(Data listing)

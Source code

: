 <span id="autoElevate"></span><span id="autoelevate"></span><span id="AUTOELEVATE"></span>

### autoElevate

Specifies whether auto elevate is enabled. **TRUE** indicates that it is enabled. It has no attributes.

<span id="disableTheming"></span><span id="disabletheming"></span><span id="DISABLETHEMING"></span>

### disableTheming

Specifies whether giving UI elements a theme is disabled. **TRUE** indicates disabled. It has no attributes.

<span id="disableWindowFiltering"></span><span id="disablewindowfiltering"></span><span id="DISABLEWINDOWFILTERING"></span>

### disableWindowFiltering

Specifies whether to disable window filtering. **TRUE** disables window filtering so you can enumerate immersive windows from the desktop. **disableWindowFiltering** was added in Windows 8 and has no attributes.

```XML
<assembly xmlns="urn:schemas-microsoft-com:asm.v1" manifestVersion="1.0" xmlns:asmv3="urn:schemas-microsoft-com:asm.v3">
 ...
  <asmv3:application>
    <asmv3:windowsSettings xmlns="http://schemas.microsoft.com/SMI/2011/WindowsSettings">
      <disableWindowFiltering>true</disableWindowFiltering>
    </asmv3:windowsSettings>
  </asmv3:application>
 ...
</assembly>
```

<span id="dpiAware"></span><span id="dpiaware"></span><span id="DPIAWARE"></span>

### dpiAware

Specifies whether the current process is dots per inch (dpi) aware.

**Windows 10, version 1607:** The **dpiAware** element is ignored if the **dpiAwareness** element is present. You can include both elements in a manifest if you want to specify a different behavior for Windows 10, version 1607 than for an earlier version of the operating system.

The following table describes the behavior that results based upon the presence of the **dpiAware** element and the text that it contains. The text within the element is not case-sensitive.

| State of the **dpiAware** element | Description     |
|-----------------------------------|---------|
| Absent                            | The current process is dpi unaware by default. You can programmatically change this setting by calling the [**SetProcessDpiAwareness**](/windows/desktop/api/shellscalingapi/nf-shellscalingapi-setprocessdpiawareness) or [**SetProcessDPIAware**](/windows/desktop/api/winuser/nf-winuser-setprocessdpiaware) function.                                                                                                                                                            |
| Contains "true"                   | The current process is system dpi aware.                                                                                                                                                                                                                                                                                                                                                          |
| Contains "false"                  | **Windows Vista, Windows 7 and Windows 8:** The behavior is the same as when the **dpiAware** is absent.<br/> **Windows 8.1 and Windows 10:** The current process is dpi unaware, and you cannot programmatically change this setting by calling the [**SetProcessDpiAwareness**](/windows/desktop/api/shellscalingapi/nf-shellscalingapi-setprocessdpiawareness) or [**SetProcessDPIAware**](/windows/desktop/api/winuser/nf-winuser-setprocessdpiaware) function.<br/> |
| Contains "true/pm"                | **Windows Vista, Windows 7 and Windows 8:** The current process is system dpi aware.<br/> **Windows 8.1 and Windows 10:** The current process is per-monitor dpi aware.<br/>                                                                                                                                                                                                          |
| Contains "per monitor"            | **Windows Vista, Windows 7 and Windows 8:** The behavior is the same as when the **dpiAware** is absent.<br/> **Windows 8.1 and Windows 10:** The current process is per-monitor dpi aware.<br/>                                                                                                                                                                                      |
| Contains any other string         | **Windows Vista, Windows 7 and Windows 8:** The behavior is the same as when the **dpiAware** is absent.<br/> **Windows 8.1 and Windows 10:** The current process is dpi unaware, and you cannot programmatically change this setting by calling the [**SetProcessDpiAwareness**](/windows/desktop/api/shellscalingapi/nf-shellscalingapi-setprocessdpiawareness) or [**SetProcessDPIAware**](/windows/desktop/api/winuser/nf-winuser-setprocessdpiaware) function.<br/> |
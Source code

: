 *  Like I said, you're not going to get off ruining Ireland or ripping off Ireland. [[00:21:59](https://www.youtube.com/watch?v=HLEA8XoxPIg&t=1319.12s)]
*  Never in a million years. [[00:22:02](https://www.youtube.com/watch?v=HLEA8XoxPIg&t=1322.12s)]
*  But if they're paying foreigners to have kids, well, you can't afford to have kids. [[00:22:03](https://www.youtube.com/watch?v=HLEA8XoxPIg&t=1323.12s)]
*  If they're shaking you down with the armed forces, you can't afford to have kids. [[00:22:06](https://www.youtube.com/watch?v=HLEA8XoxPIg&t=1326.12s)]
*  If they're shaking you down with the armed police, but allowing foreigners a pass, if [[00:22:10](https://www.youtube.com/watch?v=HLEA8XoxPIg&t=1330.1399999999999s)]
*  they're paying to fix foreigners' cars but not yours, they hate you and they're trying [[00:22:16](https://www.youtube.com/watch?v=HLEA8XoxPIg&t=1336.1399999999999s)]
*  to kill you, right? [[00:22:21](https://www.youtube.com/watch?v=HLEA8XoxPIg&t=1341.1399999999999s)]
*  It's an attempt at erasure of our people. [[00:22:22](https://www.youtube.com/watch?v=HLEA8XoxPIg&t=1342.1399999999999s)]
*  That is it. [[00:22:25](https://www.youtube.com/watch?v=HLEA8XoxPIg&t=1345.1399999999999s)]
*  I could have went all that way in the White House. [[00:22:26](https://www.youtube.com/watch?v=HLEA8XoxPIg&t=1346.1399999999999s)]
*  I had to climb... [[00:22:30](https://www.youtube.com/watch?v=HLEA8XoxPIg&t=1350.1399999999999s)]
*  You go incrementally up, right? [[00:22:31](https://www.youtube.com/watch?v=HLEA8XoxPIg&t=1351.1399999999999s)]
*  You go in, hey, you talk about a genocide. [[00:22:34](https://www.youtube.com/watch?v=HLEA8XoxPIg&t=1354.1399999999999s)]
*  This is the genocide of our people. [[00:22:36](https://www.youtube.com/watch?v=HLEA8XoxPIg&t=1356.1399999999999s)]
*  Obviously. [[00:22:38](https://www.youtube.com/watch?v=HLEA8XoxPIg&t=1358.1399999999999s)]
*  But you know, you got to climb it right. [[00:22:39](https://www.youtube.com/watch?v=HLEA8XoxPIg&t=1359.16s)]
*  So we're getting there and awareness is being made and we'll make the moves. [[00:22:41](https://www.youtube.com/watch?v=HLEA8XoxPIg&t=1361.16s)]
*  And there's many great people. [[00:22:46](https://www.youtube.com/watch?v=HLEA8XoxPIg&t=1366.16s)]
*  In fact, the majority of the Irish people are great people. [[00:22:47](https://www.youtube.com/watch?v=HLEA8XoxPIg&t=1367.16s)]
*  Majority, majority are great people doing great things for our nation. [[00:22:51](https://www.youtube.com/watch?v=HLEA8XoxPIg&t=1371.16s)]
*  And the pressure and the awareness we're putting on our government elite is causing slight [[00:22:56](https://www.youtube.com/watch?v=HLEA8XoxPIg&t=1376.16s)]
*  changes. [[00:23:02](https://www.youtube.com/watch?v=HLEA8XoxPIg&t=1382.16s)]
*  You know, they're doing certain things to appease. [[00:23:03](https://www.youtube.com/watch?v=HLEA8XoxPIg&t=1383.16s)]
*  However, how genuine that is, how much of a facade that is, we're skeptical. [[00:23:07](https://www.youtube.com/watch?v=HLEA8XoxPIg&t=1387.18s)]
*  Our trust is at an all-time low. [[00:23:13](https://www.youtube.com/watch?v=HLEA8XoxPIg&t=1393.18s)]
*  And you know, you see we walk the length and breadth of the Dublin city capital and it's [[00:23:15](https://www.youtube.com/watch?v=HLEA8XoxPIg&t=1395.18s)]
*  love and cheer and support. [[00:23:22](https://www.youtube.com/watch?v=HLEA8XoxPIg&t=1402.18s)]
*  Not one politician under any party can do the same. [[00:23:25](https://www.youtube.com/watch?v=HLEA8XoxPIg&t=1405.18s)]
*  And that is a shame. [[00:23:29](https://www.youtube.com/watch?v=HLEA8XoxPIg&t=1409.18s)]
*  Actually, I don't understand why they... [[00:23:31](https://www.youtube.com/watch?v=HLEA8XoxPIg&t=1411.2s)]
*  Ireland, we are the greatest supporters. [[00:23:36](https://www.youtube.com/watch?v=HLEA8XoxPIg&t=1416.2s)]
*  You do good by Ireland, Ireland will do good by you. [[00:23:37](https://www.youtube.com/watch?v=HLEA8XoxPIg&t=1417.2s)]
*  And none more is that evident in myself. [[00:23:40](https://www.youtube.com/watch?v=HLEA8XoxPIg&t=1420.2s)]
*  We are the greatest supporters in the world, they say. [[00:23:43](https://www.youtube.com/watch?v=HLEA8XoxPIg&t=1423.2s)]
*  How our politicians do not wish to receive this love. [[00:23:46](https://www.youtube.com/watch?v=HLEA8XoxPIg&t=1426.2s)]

(End Data listing)

The required output is every line above from the one with "You go incrementally" down to the one with "In fact, the", restated word for word, ends included.

*  You go incrementally up, right? [[00:22:31](https://www.youtube.com/watch?v=HLEA8XoxPIg&t=1351.1399999999999s)]
*  You go in, hey, you talk about a genocide. [[00:22:34](https://www.youtube.com/watch?v=HLEA8XoxPIg&t=1354.1399999999999s)]
*  This is the genocide of our people. [[00:22:36](https://www.youtube.com/watch?v=HLEA8XoxPIg&t=1356.1399999999999s)]
*  Obviously. [[00:22:38](https://www.youtube.com/watch?v=HLEA8XoxPIg&t=1358.1399999999999s)]
*  But you know, you got to climb it right. [[00:22:39](https://www.youtube.com/watch?v=HLEA8XoxPIg&t=1359.16s)]
*  So we're getting there and awareness is being made and we'll make the moves. [[00:22:41](https://www.youtube.com/watch?v=HLEA8XoxPIg&t=1361.16s)]
*  And there's many great people. [[00:22:46](https://www.youtube.com/watch?v=HLEA8XoxPIg&t=1366.16s)]
*  In fact, the majority of the Irish people are great people. [[00:22:47](https://www.youtube.com/watch?v=HLEA8XoxPIg&t=1367.16s)]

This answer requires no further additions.